Sweden could have gone the same route and acheive the same outcome as Finland and Norway. And there's the but...Gurney: Sweden took a gamble on COVID. And it lost the bet badly
Matt Gurney
Published:June 3, 2020
Updated:June 4, 2020 6:02 AM PDT
The country's lax policies resulted in a death rate amongst the highest in the world, only 'marginal' economic benefits and no herd immunity
The Swedish model failed.
The Swedish model, in this context, refers to Sweden’s approach to managing the COVID-19 pandemic. Compared with other Western nations, Sweden’s policies were relatively more lax. There were still some restrictions — Sweden did restrict large gatherings and close some schools, and those who could work from home were advised to do so. But much of life in Sweden carried on as normal. No hard lockdowns, no sweeping isolations. Schools for children under 16 remained open. So did restaurants and bars. This was a calculated decision, strongly advocated by the country’s top epidemiologist, Anders Tegnell. Tegnell became, perhaps unfairly, something of a poster boy for the many lockdown skeptics across the free world, who argued that Sweden’s policies were a better balance between preserving the economy and saving lives.

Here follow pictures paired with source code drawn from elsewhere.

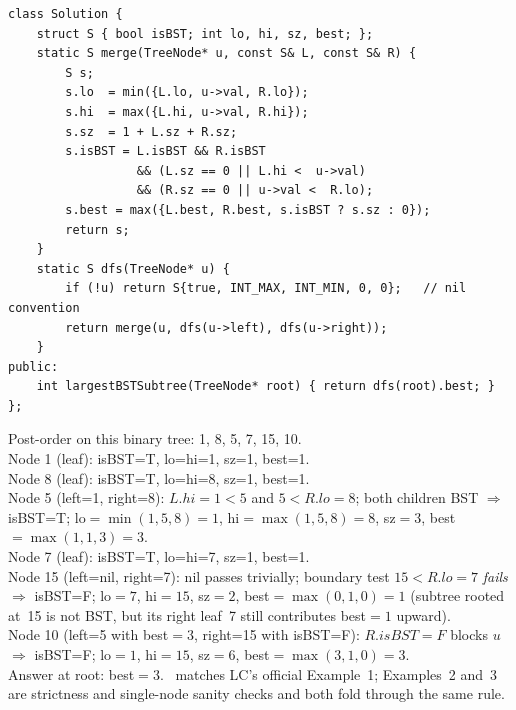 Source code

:\begin{lstlisting}[caption={LeetCode 333 -- five-coordinate tuple, one post-order fold, \coderef{c10-fold} instantiated}, label={lst:c10-subtree-soln}]
class Solution {
    struct S { bool isBST; int lo, hi, sz, best; };
    static S merge(TreeNode* u, const S& L, const S& R) {
        S s;
        s.lo  = min({L.lo, u->val, R.lo});
        s.hi  = max({L.hi, u->val, R.hi});
        s.sz  = 1 + L.sz + R.sz;
        s.isBST = L.isBST && R.isBST
                  && (L.sz == 0 || L.hi <  u->val)
                  && (R.sz == 0 || u->val <  R.lo);
        s.best = max({L.best, R.best, s.isBST ? s.sz : 0});
        return s;
    }
    static S dfs(TreeNode* u) {
        if (!u) return S{true, INT_MAX, INT_MIN, 0, 0};   // nil convention
        return merge(u, dfs(u->left), dfs(u->right));
    }
public:
    int largestBSTSubtree(TreeNode* root) { return dfs(root).best; }
};
\end{lstlisting}

\begin{tracebox}
Post-order on this binary tree: 1, 8, 5, 7, 15, 10.\\
Node 1 (leaf): isBST=T, lo=hi=1, sz=1, best=1.\\
Node 8 (leaf): isBST=T, lo=hi=8, sz=1, best=1.\\
Node 5 (left=1, right=8): $L{.}\mathit{hi}=1<5$ and $5<R{.}\mathit{lo}=8$;
both children BST $\Rightarrow$ isBST=T; lo$=\min(1,5,8)=1$,
hi$=\max(1,5,8)=8$, sz$=3$, best$=\max(1,1,3)=3$.\\
Node 7 (leaf): isBST=T, lo=hi=7, sz=1, best=1.\\
Node 15 (left=nil, right=7): nil passes trivially; boundary test
$15<R{.}\mathit{lo}=7$ \emph{fails} $\Rightarrow$ isBST=F; lo$=7$, hi$=15$,
sz$=2$, best$=\max(0,1,0)=1$ (subtree rooted at~15 is not BST, but its
right leaf~7 still contributes best$=1$ upward).\\
Node 10 (left=5 with best$=3$, right=15 with isBST=F):
$R{.}\mathit{isBST}=F$ blocks $u$ $\Rightarrow$ isBST=F; lo$=1$, hi$=15$,
sz$=6$, best$=\max(3,1,0)=3$.\\
Answer at root: best$=3$. \checkmark\ matches LC's official Example~1;
Examples~2 and~3 are strictness and single-node sanity checks and both
fold through the same rule.
\end{tracebox}


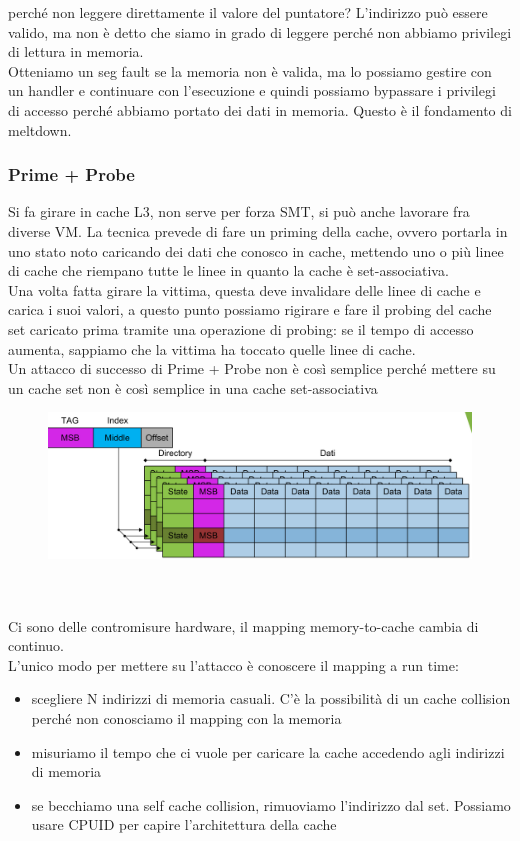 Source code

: \documentclass[12pt, oneside]{extbook} %
\begin{document}
perché non leggere direttamente il valore del puntatore? L'indirizzo può essere valido, ma non è detto che siamo in grado di leggere perché non abbiamo privilegi di lettura in memoria.\\ Otteniamo un seg fault se la memoria non è valida, ma lo possiamo gestire con un handler e continuare con l'esecuzione e quindi possiamo bypassare i privilegi di accesso perché abbiamo portato dei dati in memoria. Questo è il fondamento di meltdown.
\subsubsection{Prime + Probe}
Si fa girare in cache L3, non serve per forza SMT, si può anche lavorare fra diverse VM. La tecnica prevede di fare un priming della cache, ovvero portarla in uno stato noto caricando dei dati che conosco in cache, mettendo uno o più linee di cache che riempano tutte le linee in quanto la cache è set-associativa.\\ Una volta fatta girare la vittima, questa deve invalidare delle linee di cache e carica i suoi valori, a questo punto possiamo rigirare e fare il probing del cache set caricato prima tramite una operazione di probing: se il tempo di accesso aumenta, sappiamo che la vittima ha toccato quelle linee di cache.\\ Un attacco di successo di Prime + Probe non è così semplice perché mettere su un cache set non è così semplice in una cache set-associativa\\
\begin{figure}[!h]
	\includegraphics[scale=0.2]{immagini/prime_probe.png}
\end{figure}\\\\
Ci sono delle contromisure hardware, il mapping memory-to-cache cambia di continuo.\\L'unico modo per mettere su l'attacco è conoscere il mapping a run time:
\begin{itemize}
\item scegliere N indirizzi di memoria casuali. C'è la possibilità di un cache collision perché non conosciamo il mapping con la memoria
\item misuriamo il tempo che ci vuole per caricare la cache accedendo agli indirizzi di memoria
\item se becchiamo una self cache collision, rimuoviamo l'indirizzo dal set. Possiamo usare CPUID per capire l'architettura della cache
\end{itemize}
\end{document}

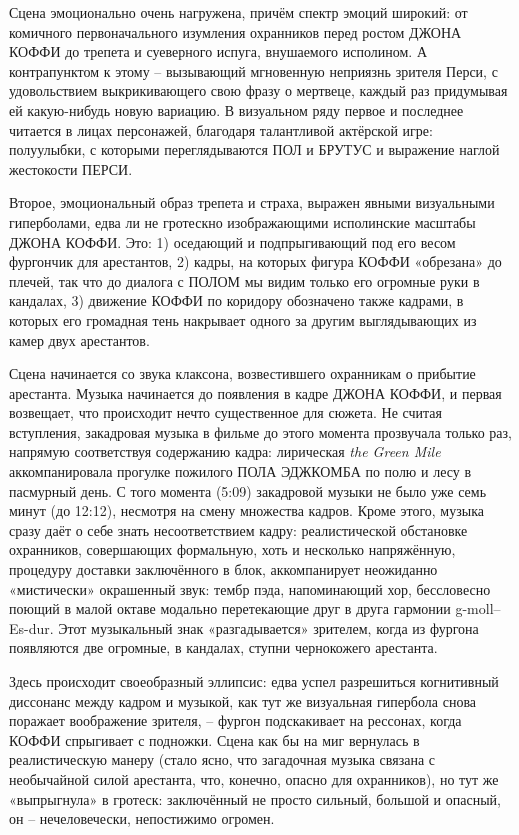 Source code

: Сцена эмоционально очень нагружена, причём спектр эмоций широкий: от комичного первоначального изумления охранников перед ростом ДЖОНА КОФФИ до трепета и суеверного испуга, внушаемого исполином.
А контрапунктом к этому -- вызывающий мгновенную неприязнь зрителя Перси, с удовольствием выкрикивающего свою фразу о мертвеце, каждый раз придумывая ей какую-нибудь новую вариацию.
В визуальном ряду первое и последнее читается в лицах персонажей, благодаря талантливой актёрской игре: полуулыбки, с которыми переглядываются ПОЛ и БРУТУС и выражение наглой жестокости ПЕРСИ.

Второе, эмоциональный образ трепета и страха, выражен явными визуальными гиперболами, едва ли не гротескно изображающими исполинские масштабы ДЖОНА КОФФИ.
Это: 1) оседающий и подпрыгивающий под его весом фургончик для арестантов, 2) кадры, на которых фигура КОФФИ «обрезана» до плечей, так что до диалога с ПОЛОМ мы видим только его огромные руки в кандалах, 3) движение КОФФИ по коридору обозначено также кадрами, в которых его громадная тень накрывает одного за другим выглядывающих из камер двух арестантов.

Сцена начинается со звука клаксона, возвестившего охранникам о прибытие арестанта.
Музыка начинается до появления в кадре ДЖОНА КОФФИ, и первая возвещает, что происходит нечто существенное для сюжета.
Не считая вступления, закадровая музыка в фильме до этого момента прозвучала только раз, напрямую соответствуя содержанию кадра: лирическая \emph{the Green Mile} аккомпанировала прогулке пожилого ПОЛА ЭДЖКОМБА по полю и лесу в пасмурный день.
С того момента (5:09) закадровой музыки не было уже семь минут (до 12:12), несмотря на смену множества кадров.
Кроме этого, музыка сразу даёт о себе знать несоответствием кадру: реалистической обстановке охранников, совершающих формальную, хоть и несколько напряжённую, процедуру доставки заключённого в блок, аккомпанирует неожиданно «мистически» окрашенный звук: тембр пэда, напоминающий хор, бессловесно поющий в малой октаве модально перетекающие друг в друга гармонии g-moll--Es-dur.
Этот музыкальный знак «разгадывается» зрителем, когда из фургона появляются две огромные, в кандалах, ступни чернокожего арестанта.

Здесь происходит своеобразный эллипсис: едва успел разрешиться когнитивный диссонанс между кадром и музыкой, как тут же визуальная гипербола снова поражает воображение зрителя, -- фургон подскакивает на рессонах, когда КОФФИ спрыгивает с подножки.
Сцена как бы на миг вернулась в реалистическую манеру (стало ясно, что загадочная музыка связана с необычайной силой арестанта, что, конечно, опасно для охранников), но тут же «выпрыгнула» в гротеск: заключённый не просто сильный, большой и опасный, он -- нечеловечески, непостижимо огромен.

The problem is, it didn’t work, and even Tegnell now admits that.
The Swedish model always had a certain cold, logical appeal to it. In theory, Sweden could have absorbed somewhat higher initial deaths, in exchange for more rapid development of herd immunity and a preserved economy. It has been fashionable of late to casually dismiss any concern about the economy as some crass capitalist valuation of dollars over lives. That’s nonsense. The economy is life — the quality of life, certainly, but also literally life. Our complex civilizations are sustained only by fantastically complicated interconnected supply chains that keep critical utilities and supply chains operating. Without those, a case of COVID might soon be the least of our worries. The economy matters, and again, it was always clear what Sweden was trying to do — take a blow, withstand it, and get back to normal.
People enjoy the sunny weather at an outdoor restaurant in Stockholm on May 30, 2020. Henrik Montgomery/TT News Agency/AFP via Getty ImagesIt was a gutsy strategy, to be blunt — and if you are wondering just how gutsy, consider that Sweden was the only advanced Western democracy to give it a whirl. But guts don’t override facts. The strategy was not successful.
Sweden’s death rate exceeds, considerably, that of its immediate peers — the other Nordic countries. Sweden has seen 450 deaths per million (just over 4,500 actual deaths). The comparable deaths-per-million figures for its neighbours are 100 for Denmark, 58 for Finland and 44 — one-tenth Sweden’s figure! — for Norway. (Canada’s 7,400-some-odd deaths, for those wondering, works out to just under 200 per million — far better than Sweden but nothing to write home about.) Overall, Sweden’s deaths-per-million figure is one of the worst in the world, ahead of hard-hit France (443), though considerably behind the U.K. (585), Spain (580) and Italy (555).
Sweden’s numbers, therefore, are obviously bad, though not the worst. But the death rate is just part of Sweden’s calculus. If Sweden had taken the heavy blow and achieved herd immunity or preserved its economy, you could argue — grimly, but fairly — that the strategy had worked.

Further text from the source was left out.